AIM OF THE TASK:
Go through the records and extract every line with the word "Presentation".

======

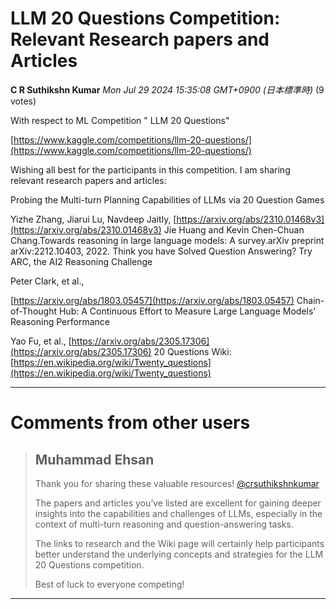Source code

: # LLM 20 Questions Competition: Relevant Research papers and Articles

**C R Suthikshn Kumar** *Mon Jul 29 2024 15:35:08 GMT+0900 (日本標準時)* (9 votes)

With respect to ML Competition " LLM 20 Questions"

[https://www.kaggle.com/competitions/llm-20-questions/](https://www.kaggle.com/competitions/llm-20-questions/)

Wishing all best for the participants in this competition. I am sharing relevant research papers and articles:

Probing the Multi-turn Planning Capabilities of LLMs via 20 Question Games

Yizhe Zhang, Jiarui Lu, Navdeep Jaitly,   [https://arxiv.org/abs/2310.01468v3](https://arxiv.org/abs/2310.01468v3)
Jie Huang and Kevin Chen-Chuan Chang.Towards reasoning in large language models: A survey.arXiv preprint arXiv:2212.10403, 2022.
Think you have Solved Question Answering? Try ARC, the AI2 Reasoning Challenge

Peter Clark, et al.,

[https://arxiv.org/abs/1803.05457](https://arxiv.org/abs/1803.05457)
Chain-of-Thought Hub: A Continuous Effort to Measure Large Language Models' Reasoning Performance

Yao Fu, et al., [https://arxiv.org/abs/2305.17306](https://arxiv.org/abs/2305.17306)
20 Questions Wiki: [https://en.wikipedia.org/wiki/Twenty_questions](https://en.wikipedia.org/wiki/Twenty_questions)


---

 # Comments from other users

> ## Muhammad Ehsan
> 
> Thank you for sharing these valuable resources! [@crsuthikshnkumar](https://www.kaggle.com/crsuthikshnkumar) 
> 
> The papers and articles you’ve listed are excellent for gaining deeper insights into the capabilities and challenges of LLMs, especially in the context of multi-turn reasoning and question-answering tasks.
> 
> The links to research and the Wiki page will certainly help participants better understand the underlying concepts and strategies for the LLM 20 Questions competition. 
> 
> Best of luck to everyone competing!
> 
> 
> 


---


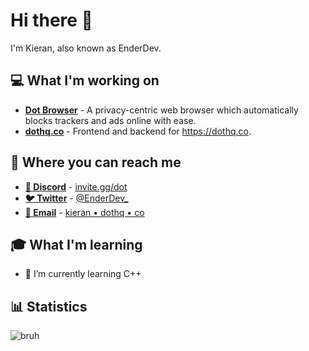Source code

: # Hi there 👋

I'm Kieran, also known as EnderDev.

## 💻 What I'm working on

* **[Dot Browser](https://github.com/dothq/browser)** - A privacy-centric web browser which automatically blocks trackers and ads online with ease.
* **[dothq.co](https://github.com/dothq/dothq.co)** - Frontend and backend for https://dothq.co.

## 📣 Where you can reach me

* **[💬 Discord](https://invite.gg/dot)** - [invite.gg/dot](https://invite.gg/dot)
* **[🐦 Twitter](https://twitter.com/EnderDev_)** - [@EnderDev_](https://twitter.com/EnderDev_)
* **[📧 Email](mailto:kieran@dothq.co)** -  [kieran • dothq • co](mailto:kieran@dothq.co)

## 🎓 What I'm learning

* 🌱 I’m currently learning C++

## 📊 Statistics

![bruh](https://github-readme-stats.vercel.app/api?username=enderdev&show_icons=true)
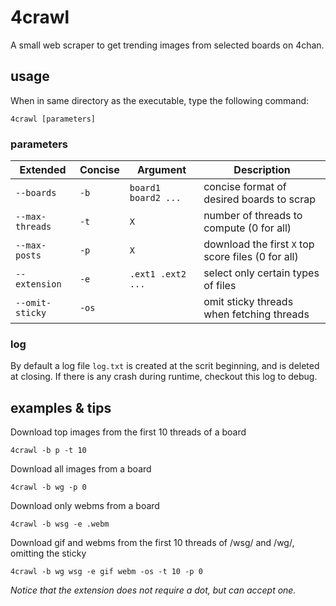 # 4crawl

A small web scraper to get trending images from selected boards on 4chan.

## usage

When in same directory as the executable, type the following command:

    4crawl [parameters]

### parameters

Extended | Concise | Argument | Description
------------------ | ----------------- | -------- | -----------
`--boards` | `-b` | `board1 board2 ...` | concise format of desired boards to scrap
`--max-threads` | `-t` | `X` | number of threads to compute (0 for all)
`--max-posts` | `-p` | `X` | download the first `X` top score files (0 for all)
`--extension` | `-e` | `.ext1 .ext2 ...` | select only certain types of files
`--omit-sticky` | `-os` | | omit sticky threads when fetching threads

### log

By default a log file `log.txt` is created at the scrit beginning, and is deleted at closing.
If there is any crash during runtime, checkout this log to debug.

## examples & tips

Download top images from the first 10 threads of a board

    4crawl -b p -t 10

Download all images from a board

    4crawl -b wg -p 0

Download only webms from a board

    4crawl -b wsg -e .webm

Download gif and webms from the first 10 threads of /wsg/ and /wg/, omitting the sticky

    4crawl -b wg wsg -e gif webm -os -t 10 -p 0

_Notice that the extension does not require a dot, but can accept one._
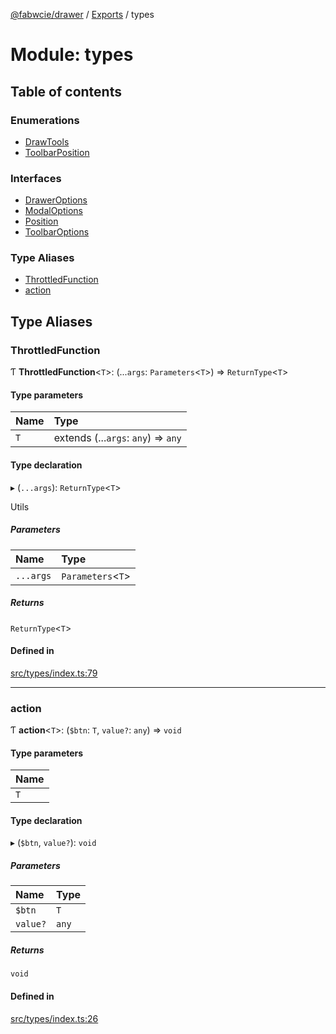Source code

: [@fabwcie/drawer](../README.md) / [Exports](../modules.md) / types

# Module: types

## Table of contents

### Enumerations

- [DrawTools](../enums/types.DrawTools.md)
- [ToolbarPosition](../enums/types.ToolbarPosition.md)

### Interfaces

- [DrawerOptions](../interfaces/types.DrawerOptions.md)
- [ModalOptions](../interfaces/types.ModalOptions.md)
- [Position](../interfaces/types.Position.md)
- [ToolbarOptions](../interfaces/types.ToolbarOptions.md)

### Type Aliases

- [ThrottledFunction](types.md#throttledfunction)
- [action](types.md#action)

## Type Aliases

### ThrottledFunction

Ƭ **ThrottledFunction**<`T`\>: (...`args`: `Parameters`<`T`\>) => `ReturnType`<`T`\>

#### Type parameters

| Name | Type |
| :------ | :------ |
| `T` | extends (...`args`: `any`) => `any` |

#### Type declaration

▸ (`...args`): `ReturnType`<`T`\>

Utils

##### Parameters

| Name | Type |
| :------ | :------ |
| `...args` | `Parameters`<`T`\> |

##### Returns

`ReturnType`<`T`\>

#### Defined in

[src/types/index.ts:79](https://github.com/fabwcie/drawer/blob/e245821/src/types/index.ts#L79)

___

### action

Ƭ **action**<`T`\>: (`$btn`: `T`, `value?`: `any`) => `void`

#### Type parameters

| Name |
| :------ |
| `T` |

#### Type declaration

▸ (`$btn`, `value?`): `void`

##### Parameters

| Name | Type |
| :------ | :------ |
| `$btn` | `T` |
| `value?` | `any` |

##### Returns

`void`

#### Defined in

[src/types/index.ts:26](https://github.com/fabwcie/drawer/blob/e245821/src/types/index.ts#L26)

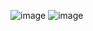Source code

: ![image](https://github.com/emirhanzeyrekk/Ring-Rush/assets/121854589/7d3ac830-d2bd-4890-a829-cdc4d19fb4cc)
![image](https://github.com/emirhanzeyrekk/Ring-Rush/assets/121854589/ed3eeedb-2b18-43a0-978f-2f0510856547)
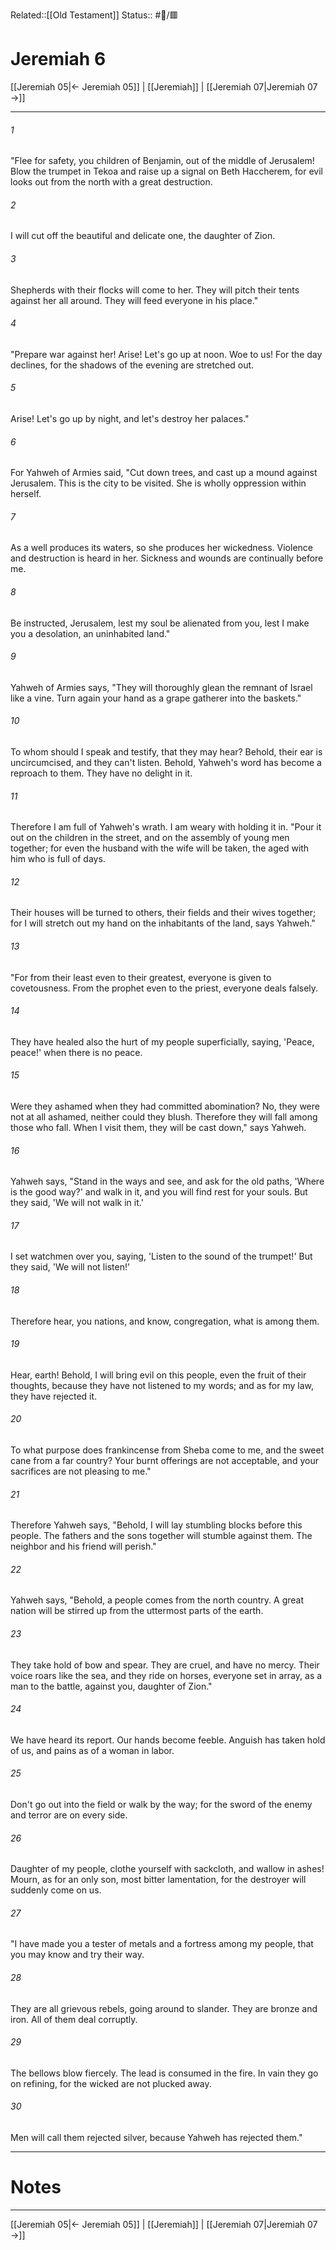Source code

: Related::[[Old Testament]]
Status:: #📖/🟥
# Jeremiah 6

[[Jeremiah 05|← Jeremiah 05]] | [[Jeremiah]] | [[Jeremiah 07|Jeremiah 07 →]]
***



###### 1 
"Flee for safety, you children of Benjamin, out of the middle of Jerusalem! Blow the trumpet in Tekoa and raise up a signal on Beth Haccherem, for evil looks out from the north with a great destruction. 

###### 2 
I will cut off the beautiful and delicate one, the daughter of Zion. 

###### 3 
Shepherds with their flocks will come to her. They will pitch their tents against her all around. They will feed everyone in his place." 

###### 4 
"Prepare war against her! Arise! Let's go up at noon. Woe to us! For the day declines, for the shadows of the evening are stretched out. 

###### 5 
Arise! Let's go up by night, and let's destroy her palaces." 

###### 6 
For Yahweh of Armies said, "Cut down trees, and cast up a mound against Jerusalem. This is the city to be visited. She is wholly oppression within herself. 

###### 7 
As a well produces its waters, so she produces her wickedness. Violence and destruction is heard in her. Sickness and wounds are continually before me. 

###### 8 
Be instructed, Jerusalem, lest my soul be alienated from you, lest I make you a desolation, an uninhabited land." 

###### 9 
Yahweh of Armies says, "They will thoroughly glean the remnant of Israel like a vine. Turn again your hand as a grape gatherer into the baskets." 

###### 10 
To whom should I speak and testify, that they may hear? Behold, their ear is uncircumcised, and they can't listen. Behold, Yahweh's word has become a reproach to them. They have no delight in it. 

###### 11 
Therefore I am full of Yahweh's wrath. I am weary with holding it in. "Pour it out on the children in the street, and on the assembly of young men together; for even the husband with the wife will be taken, the aged with him who is full of days. 

###### 12 
Their houses will be turned to others, their fields and their wives together; for I will stretch out my hand on the inhabitants of the land, says Yahweh." 

###### 13 
"For from their least even to their greatest, everyone is given to covetousness. From the prophet even to the priest, everyone deals falsely. 

###### 14 
They have healed also the hurt of my people superficially, saying, 'Peace, peace!' when there is no peace. 

###### 15 
Were they ashamed when they had committed abomination? No, they were not at all ashamed, neither could they blush. Therefore they will fall among those who fall. When I visit them, they will be cast down," says Yahweh. 

###### 16 
Yahweh says, "Stand in the ways and see, and ask for the old paths, 'Where is the good way?' and walk in it, and you will find rest for your souls. But they said, 'We will not walk in it.' 

###### 17 
I set watchmen over you, saying, 'Listen to the sound of the trumpet!' But they said, 'We will not listen!' 

###### 18 
Therefore hear, you nations, and know, congregation, what is among them. 

###### 19 
Hear, earth! Behold, I will bring evil on this people, even the fruit of their thoughts, because they have not listened to my words; and as for my law, they have rejected it. 

###### 20 
To what purpose does frankincense from Sheba come to me, and the sweet cane from a far country? Your burnt offerings are not acceptable, and your sacrifices are not pleasing to me." 

###### 21 
Therefore Yahweh says, "Behold, I will lay stumbling blocks before this people. The fathers and the sons together will stumble against them. The neighbor and his friend will perish." 

###### 22 
Yahweh says, "Behold, a people comes from the north country. A great nation will be stirred up from the uttermost parts of the earth. 

###### 23 
They take hold of bow and spear. They are cruel, and have no mercy. Their voice roars like the sea, and they ride on horses, everyone set in array, as a man to the battle, against you, daughter of Zion." 

###### 24 
We have heard its report. Our hands become feeble. Anguish has taken hold of us, and pains as of a woman in labor. 

###### 25 
Don't go out into the field or walk by the way; for the sword of the enemy and terror are on every side. 

###### 26 
Daughter of my people, clothe yourself with sackcloth, and wallow in ashes! Mourn, as for an only son, most bitter lamentation, for the destroyer will suddenly come on us. 

###### 27 
"I have made you a tester of metals and a fortress among my people, that you may know and try their way. 

###### 28 
They are all grievous rebels, going around to slander. They are bronze and iron. All of them deal corruptly. 

###### 29 
The bellows blow fiercely. The lead is consumed in the fire. In vain they go on refining, for the wicked are not plucked away. 

###### 30 
Men will call them rejected silver, because Yahweh has rejected them."

---
# Notes


***
[[Jeremiah 05|← Jeremiah 05]] | [[Jeremiah]] | [[Jeremiah 07|Jeremiah 07 →]]
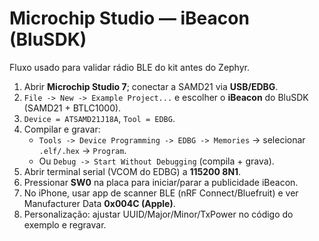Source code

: # Microchip Studio — iBeacon (BluSDK)

Fluxo usado para validar rádio BLE do kit antes do Zephyr.

1) Abrir **Microchip Studio 7**; conectar a SAMD21 via **USB/EDBG**.
2) `File -> New -> Example Project...` e escolher o **iBeacon** do BluSDK (SAMD21 + BTLC1000).
3) `Device = ATSAMD21J18A`, `Tool = EDBG`.
4) Compilar e gravar:
   - `Tools -> Device Programming -> EDBG -> Memories` -> selecionar `.elf/.hex` -> `Program`.
   - Ou `Debug -> Start Without Debugging` (compila + grava).
5) Abrir terminal serial (VCOM do EDBG) a **115200 8N1**.
6) Pressionar **SW0** na placa para iniciar/parar a publicidade iBeacon.
7) No iPhone, usar app de scanner BLE (nRF Connect/Bluefruit) e ver Manufacturer Data **0x004C (Apple)**.
8) Personalização: ajustar UUID/Major/Minor/TxPower no código do exemplo e regravar.
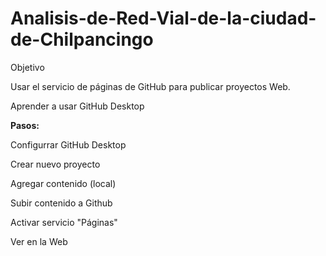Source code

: # Analisis-de-Red-Vial-de-la-ciudad-de-Chilpancingo

Objetivo

Usar el servicio de páginas de GitHub para publicar proyectos Web.

Aprender a usar GitHub Desktop

**Pasos:**

Configurrar GitHub Desktop

Crear nuevo proyecto

Agregar contenido (local)

Subir contenido a Github

Activar servicio "Páginas"

Ver en la Web

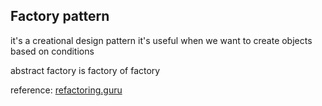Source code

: ## Factory pattern

it's a creational design pattern
it's useful when we want to create objects based on conditions

abstract factory is factory of factory

reference: [refactoring.guru](https://refactoring.guru/design-patterns/decoratorhttps://refactoring.guru/design-patterns/factory-method)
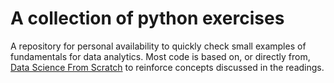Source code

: # A collection of python exercises 


A repository for personal availability to quickly check small examples of fundamentals for data analytics. Most code is based on, or directly from, [Data Science From Scratch](https://www.amazon.com/Data-Science-Scratch-Principles-Python/dp/149190142X/ref=sr_1_1?ie=UTF8&qid=1495155969&sr=8-1&keywords=data+science+from+scratch) to reinforce concepts discussed in the readings.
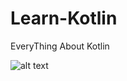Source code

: # Learn-Kotlin
EveryThing About Kotlin

![alt text](https://cdn-images-1.medium.com/max/1200/1*FNakkrty3kjOvNU8m5iQfw.png)
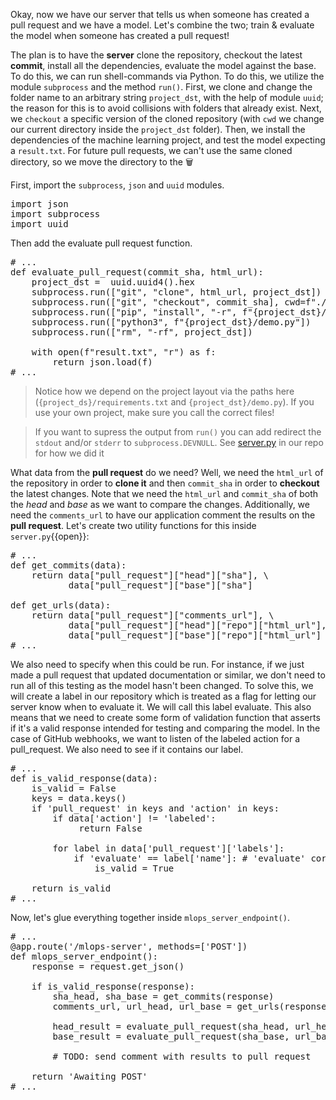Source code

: 
Okay, now we have our server that tells us when someone has created a pull request and we have a model. Let's combine the two; train & evaluate the model when someone has created a pull request!

The plan is to have the __server__ clone the repository, checkout the latest __commit__, install all the dependencies, evaluate the model against the base. To do this, we can run shell-commands via Python. To do this, we utilize the module `subprocess` and the method `run()`. First, we clone and change the folder name to an arbitrary string `project_dst`, with the help of module `uuid`; the reason for this is to avoid collisions with folders that already exist. Next, we `checkout` a specific version of the cloned repository (with `cwd` we change our current directory inside the `project_dst` folder). Then, we install the dependencies of the machine learning project, and test the model expecting a `result.txt`. For future pull requests, we can't use the same cloned directory, so we move the directory to the 🗑️ ️️

First, import the `subprocess`, `json` and `uuid` modules.

<pre class="file" data-filename="server.py" data-target="prepend">
import json
import subprocess 
import uuid
</pre>

Then add the evaluate pull request function.
<pre class="file">
# ...
def evaluate_pull_request(commit_sha, html_url):
    project_dst =  uuid.uuid4().hex
    subprocess.run(["git", "clone", html_url, project_dst])
    subprocess.run(["git", "checkout", commit_sha], cwd=f"./{project_dst}")
    subprocess.run(["pip", "install", "-r", f"{project_dst}/requirements.txt"])
    subprocess.run(["python3", f"{project_dst}/demo.py"])
    subprocess.run(["rm", "-rf", project_dst])
    
    with open(f"result.txt", "r") as f:
        return json.load(f) 
# ...
</pre>

> Notice how we depend on the project layout via the paths here (`{project_ds}/requirements.txt` and `{project_dst}/demo.py`). If you use your own project, make sure you call the correct files!

> If you want to supress the output from `run()` you can add redirect the `stdout` and/or `stderr` to `subprocess.DEVNULL`. See [server.py](https://github.com/vickstrom/automation-of-model-evaluation/blob/main/code/server/server.py#L30-L33) in our repo for how we did it

What data from the __pull request__ do we need? Well, we need the `html_url` of the repository in order to __clone it__ and then `commit_sha` in order to __checkout__ the latest changes. Note that we need the `html_url`  and `commit_sha` of both the _head_ and _base_ as we want to compare the changes. Additionally, we need the `comments_url` to have our application comment the results on the __pull request__. Let's create two utility functions for this inside `server.py`{{open}}:


<pre class="file">
# ...
def get_commits(data):
    return data["pull_request"]["head"]["sha"], \
           data["pull_request"]["base"]["sha"]

def get_urls(data):
    return data["pull_request"]["comments_url"], \
           data["pull_request"]["head"]["repo"]["html_url"], \
           data["pull_request"]["base"]["repo"]["html_url"]
# ...
</pre>

We also need to specify when this could be run. For instance, if we just made a pull request that updated documentation or similar, we don't need to run all of this testing as the model hasn't been changed. To solve this, we will create a label in our repository which is treated as a flag for letting our server know when to evaluate it. We will call this label evaluate. This also means that we need to create some form of validation function that asserts if it's a valid response intended for testing and comparing the model. In the case of GitHub webhooks, we want to listen of the labeled action for a pull_request. We also need to see if it contains our label.

<pre class="file">
# ...
def is_valid_response(data):
    is_valid = False
    keys = data.keys()
    if 'pull_request' in keys and 'action' in keys:
        if data['action'] != 'labeled':
             return False 
        
        for label in data['pull_request']['labels']:
            if 'evaluate' == label['name']: # 'evaluate' corresponds to said label
                is_valid = True 

    return is_valid  
# ...
</pre>

Now, let's glue everything together inside `mlops_server_endpoint()`.

<pre class="file">
# ...
@app.route('/mlops-server', methods=['POST'])
def mlops_server_endpoint():
    response = request.get_json()

    if is_valid_response(response):
        sha_head, sha_base = get_commits(response)
        comments_url, url_head, url_base = get_urls(response)

        head_result = evaluate_pull_request(sha_head, url_head)
        base_result = evaluate_pull_request(sha_base, url_base)

        # TODO: send comment with results to pull request

    return 'Awaiting POST' 
# ...
</pre>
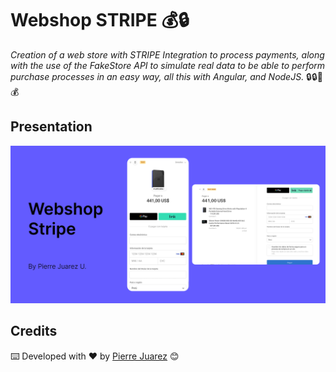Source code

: # Webshop STRIPE 💰🔒

_Creation of a web store with STRIPE Integration to process payments, along with the use of the FakeStore API to simulate real data to be able to perform purchase processes in an easy way, all this with Angular, and NodeJS._ 🔒🔒🤑💰

## Presentation

![Desktop Version](src/assets/presentation.png?raw=true "Presentation")

## Credits

⌨️ Developed with ♥️ by [Pierre Juarez](https://github.com/pierre-juarez) 😊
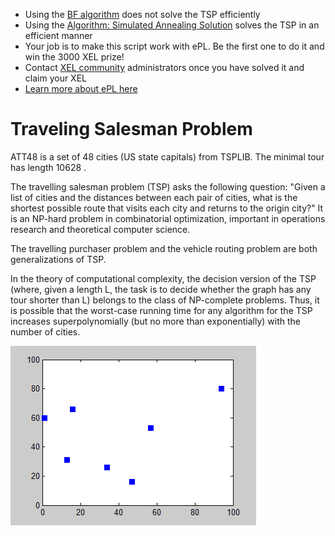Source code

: * Using the [BF algorithm]( https://github.com/xel-software/xeline/blob/master/demos/TSP_Example.epl)  does not solve the TSP efficiently
* Using the [Algorithm:	Simulated Annealing Solution](https://github.com/xel-community/traveling-salesman-problem/blob/master/TSP_ATT48_SA.epl) solves the TSP in an efficient manner
* Your job is to make this script work with ePL. Be the first one to do it and win the 3000 XEL prize!
* Contact [XEL community](https://discord.gg/6uTJs4X/) administrators once you have solved it and claim your XEL
* [Learn more about ePL here](https://docs.xel.org/learn-epl.html)

# Traveling Salesman Problem
ATT48 is a set of 48 cities (US state capitals) from TSPLIB. The minimal tour has length 10628 . 

The travelling salesman problem (TSP) asks the following question: "Given a list of cities and the distances between each pair of cities, what is the shortest possible route that visits each city and returns to the origin city?" It is an NP-hard problem in combinatorial optimization, important in operations research and theoretical computer science.

The travelling purchaser problem and the vehicle routing problem are both generalizations of TSP.

In the theory of computational complexity, the decision version of the TSP (where, given a length L, the task is to decide whether the graph has any tour shorter than L) belongs to the class of NP-complete problems. Thus, it is possible that the worst-case running time for any algorithm for the TSP increases superpolynomially (but no more than exponentially) with the number of cities.

![](Nearestneighbor.gif)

======

SOLUTION TO THIS PROBLEM:
## Presentation
![Desktop Version](src/assets/presentation.png?raw=true "Presentation")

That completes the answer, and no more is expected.